Vous avez dit : « trop ethnique »!?

Imaginez que vous apprenez que votre curriculum vitae s’est retrouvé au bac de recyclage parce que votre nom a une consonance « trop ethnique ». C’est le type de discrimination évidente qui ne devrait plus exister à notre époque, mais, selon une étude, cela se produit encore trop souvent.

En 2009, Philip Oreopoulos, professeur à l’Université de Toronto, a réalisé une étude dans le cadre de laquelle 6 000 curriculum vitae fictifs ont été envoyés à des recruteurs de Toronto. Dans tous les curriculum vitae, le niveau de scolarité et l’expérience étaient comparables. La seule différence évidente était que le nom de certains candidats avait une consonance anglo-saxonne, tandis que d’autres semblaient d’origines indienne, pakistanaise ou chinoise. Un autre groupe de curriculum vitae mentionnait une expérience et des titres de compétences acquis à l’étranger1.

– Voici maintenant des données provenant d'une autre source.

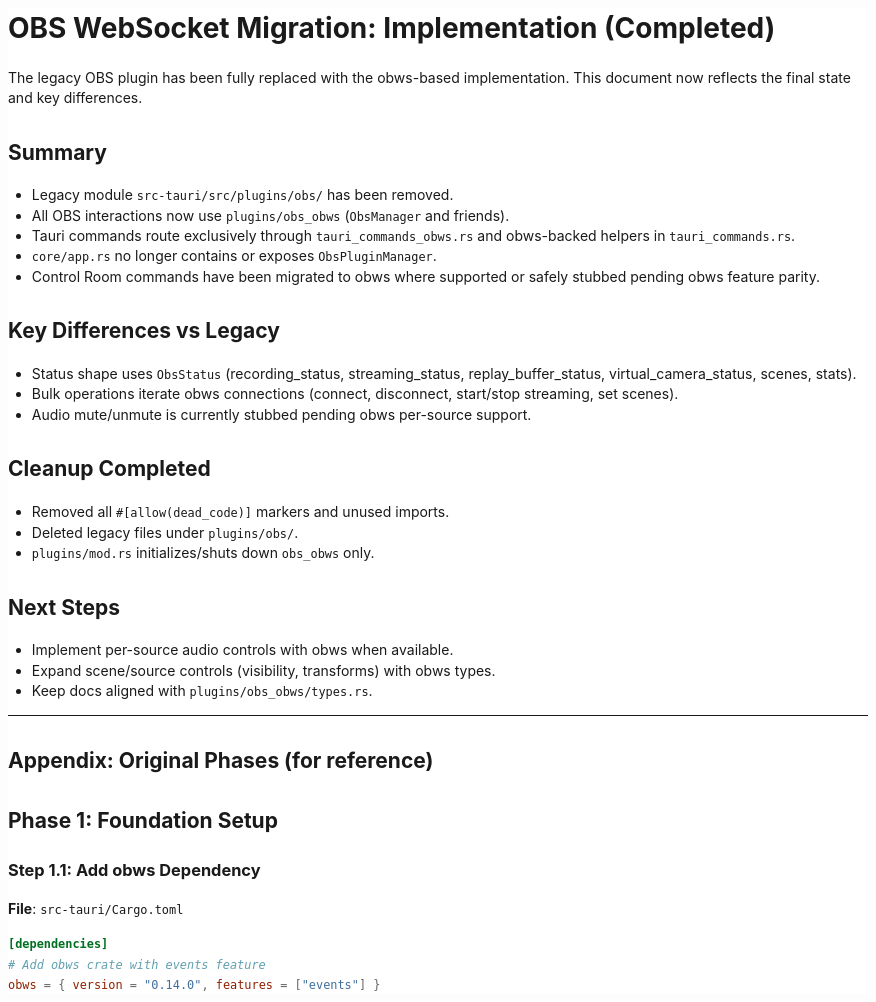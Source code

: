 # OBS WebSocket Migration: Implementation (Completed)

The legacy OBS plugin has been fully replaced with the obws-based implementation. This document now reflects the final state and key differences.

## Summary

- Legacy module `src-tauri/src/plugins/obs/` has been removed.
- All OBS interactions now use `plugins/obs_obws` (`ObsManager` and friends).
- Tauri commands route exclusively through `tauri_commands_obws.rs` and obws-backed helpers in `tauri_commands.rs`.
- `core/app.rs` no longer contains or exposes `ObsPluginManager`.
- Control Room commands have been migrated to obws where supported or safely stubbed pending obws feature parity.

## Key Differences vs Legacy

- Status shape uses `ObsStatus` (recording_status, streaming_status, replay_buffer_status, virtual_camera_status, scenes, stats).
- Bulk operations iterate obws connections (connect, disconnect, start/stop streaming, set scenes).
- Audio mute/unmute is currently stubbed pending obws per-source support.

## Cleanup Completed

- Removed all `#[allow(dead_code)]` markers and unused imports.
- Deleted legacy files under `plugins/obs/`.
- `plugins/mod.rs` initializes/shuts down `obs_obws` only.

## Next Steps

- Implement per-source audio controls with obws when available.
- Expand scene/source controls (visibility, transforms) with obws types.
- Keep docs aligned with `plugins/obs_obws/types.rs`.

---

## Appendix: Original Phases (for reference)

## Phase 1: Foundation Setup

### Step 1.1: Add obws Dependency

**File**: `src-tauri/Cargo.toml`

```toml
[dependencies]
# Add obws crate with events feature
obws = { version = "0.14.0", features = ["events"] }
```
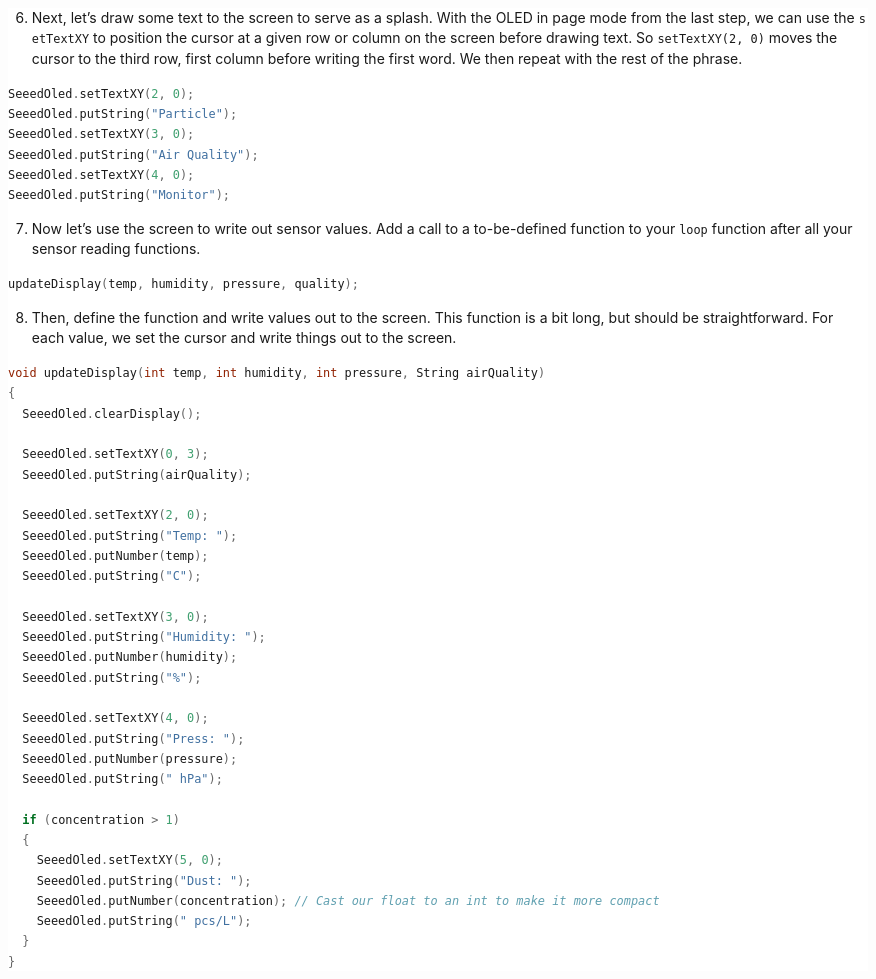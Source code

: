 6. Next, let’s draw some text to the screen to serve as a splash. With the OLED in page mode from the last step, we can use the `setTextXY` to position the cursor at a given row or column on the screen before drawing text. So `setTextXY(2, 0)` moves the cursor to the third row, first column before writing the first word. We then repeat with the rest of the phrase.

  ```cpp
  SeeedOled.setTextXY(2, 0);
  SeeedOled.putString("Particle");
  SeeedOled.setTextXY(3, 0);
  SeeedOled.putString("Air Quality");
  SeeedOled.setTextXY(4, 0);
  SeeedOled.putString("Monitor");
  ```

7. Now let’s use the screen to write out sensor values. Add a call to a to-be-defined function to your `loop` function after all your sensor reading functions.

  ```cpp
  updateDisplay(temp, humidity, pressure, quality);
  ```

8. Then, define the function and write values out to the screen. This function is a bit long, but should be straightforward. For each value, we set the cursor and write things out to the screen.

  ```cpp
  void updateDisplay(int temp, int humidity, int pressure, String airQuality)
  {
    SeeedOled.clearDisplay();

    SeeedOled.setTextXY(0, 3);
    SeeedOled.putString(airQuality);

    SeeedOled.setTextXY(2, 0);
    SeeedOled.putString("Temp: ");
    SeeedOled.putNumber(temp);
    SeeedOled.putString("C");

    SeeedOled.setTextXY(3, 0);
    SeeedOled.putString("Humidity: ");
    SeeedOled.putNumber(humidity);
    SeeedOled.putString("%");

    SeeedOled.setTextXY(4, 0);
    SeeedOled.putString("Press: ");
    SeeedOled.putNumber(pressure);
    SeeedOled.putString(" hPa");

    if (concentration > 1)
    {
      SeeedOled.setTextXY(5, 0);
      SeeedOled.putString("Dust: ");
      SeeedOled.putNumber(concentration); // Cast our float to an int to make it more compact
      SeeedOled.putString(" pcs/L");
    }
  }
  ```
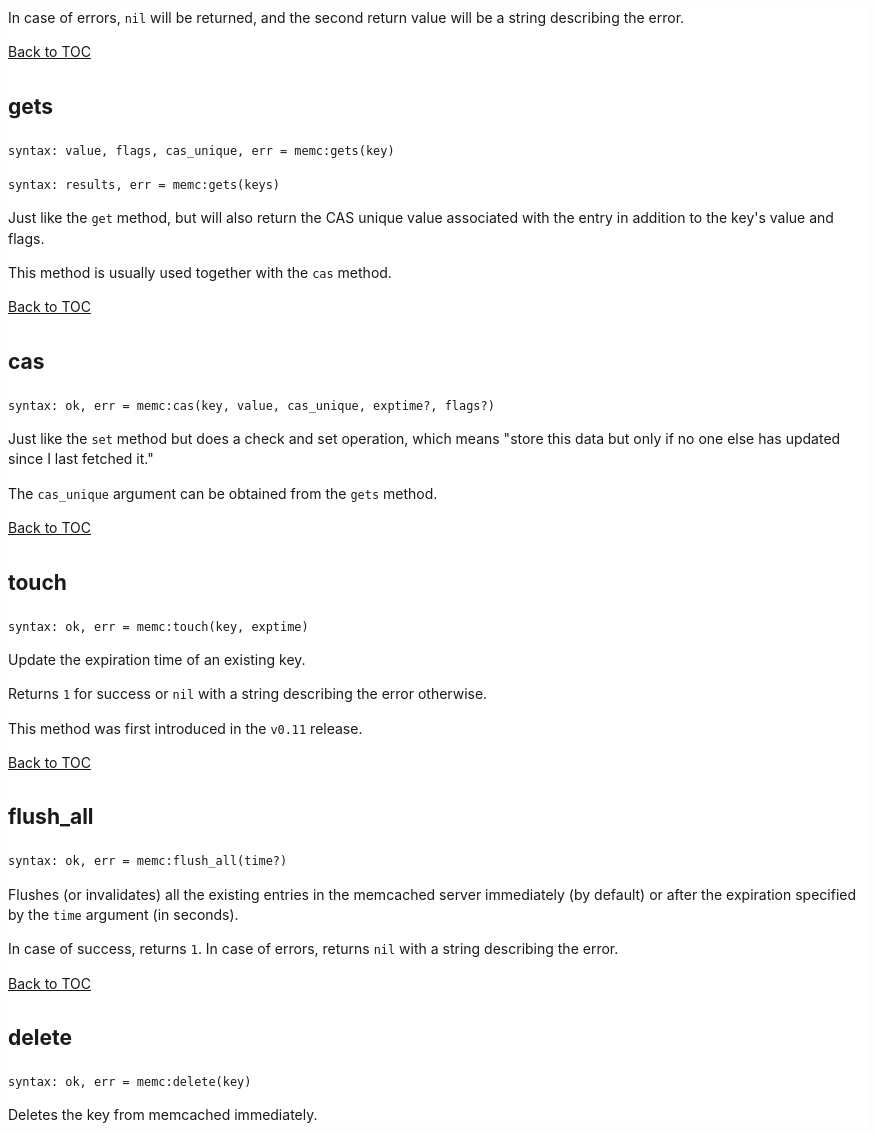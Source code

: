 In case of errors, `nil` will be returned, and the second return value will be a string describing the error.

[Back to TOC](#table-of-contents)

gets
----
`syntax: value, flags, cas_unique, err = memc:gets(key)`

`syntax: results, err = memc:gets(keys)`

Just like the `get` method, but will also return the CAS unique value associated with the entry in addition to the key's value and flags.

This method is usually used together with the `cas` method.

[Back to TOC](#table-of-contents)

cas
---
`syntax: ok, err = memc:cas(key, value, cas_unique, exptime?, flags?)`

Just like the `set` method but does a check and set operation, which means "store this data but
  only if no one else has updated since I last fetched it."

The `cas_unique` argument can be obtained from the `gets` method.

[Back to TOC](#table-of-contents)

touch
---
`syntax: ok, err = memc:touch(key, exptime)`

Update the expiration time of an existing key.

Returns `1` for success or `nil` with a string describing the error otherwise.

This method was first introduced in the `v0.11` release.

[Back to TOC](#table-of-contents)

flush_all
---------
`syntax: ok, err = memc:flush_all(time?)`

Flushes (or invalidates) all the existing entries in the memcached server immediately (by default) or after the expiration
specified by the `time` argument (in seconds).

In case of success, returns `1`. In case of errors, returns `nil` with a string describing the error.

[Back to TOC](#table-of-contents)

delete
------
`syntax: ok, err = memc:delete(key)`

Deletes the key from memcached immediately.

Un candidat qui avait un nom à consonance anglo-saxonne et qui avait fait ses études au Canada avait 16 % de chance d’être appelé pour passer une entrevue. De son côté, un candidat tout aussi qualifié, mais dont le nom avait une consonance ethnique et dont l’expérience et les titres de compétence avaient été acquis à l’étranger recevait un appel seulement 5 % du temps2.

Et lorsqu’on tenait compte uniquement du nom des candidats, « Alison Johnson » était tout de même 40 % plus susceptible de recevoir un appel que « Tao Wang »3.

L’étude révèle que la discrimination fondée sur le nom est l’un des principaux facteurs pouvant expliquer pourquoi les immigrants ont souvent de la difficulté à trouver un emploi, et ce, même s’ils sont qualifiés.

En 2010, M. Oreopoulos a réalisé une étude semblable, mais a cette fois-ci inclus les villes de Vancouver et Montréal. Quand les chercheurs ont fait des entrevues de suivi auprès des recruteurs, ils ont constaté que ceux-ci prennent souvent des décisions immédiates. En effet, ils présument qu’une personne qui porte un nom étranger ne maîtrise pas la langue ou ne possède pas certaines compétences sociales essentielles, malgré le fait que son curriculum vitae donne à penser le contraire. Autrement dit, il s’agit d’une forme inconsciente de discrimination4.

Aujourd’hui, c’est la Journée internationale pour l’élimination de la discrimination raciale. Nous voulions partager cette étude pour vous rappeler que le racisme prend plusieurs formes.

Nous ne devons pas oublier que les programmes d’action positive sont actuellement menacés. Ces programmes visent à inverser les pratiques discriminatoires du passé en donnant priorité aux individus qui font partie de catégories sociales défavorisées.

Les programmes d’action positive sont souvent un sujet de controverse. Des conservateurs comme Stockwell Day et Jason Kenney, par exemple, affirment que seul le mérite devrait être considéré lorsque les fonctionnaires sont embauchés5. Mais cette approche ne tient pas compte du racisme institutionnel.

Si « Tao Wang » est ignoré comme candidat tôt dans sa vie professionnelle en raison de son nom, n’est-il pas en train de commencer la course quelques secondes après tous les autres?


[1] Oreopoulos, P. (2009) Why Do Skilled Immigrants Struggle In The Labor Market? A Field Experiment With Six Thousand Resumes. National Bureau of Economic Research.

[2] Ibid.

[3] Ibid.

[4] Oreopoulos, P. et D. Dechief (2012) Why Do Some Employers Prefer to Interview Matthew, but Not Samir? New Evidence from Toronto, Montreal, and Vancouver. Canadian Labour Market and Skills Researcher Network.

[5] Rennie, Steve. (2010) Ottawa orders affirmative-action overhaul. Ottawa Citizen.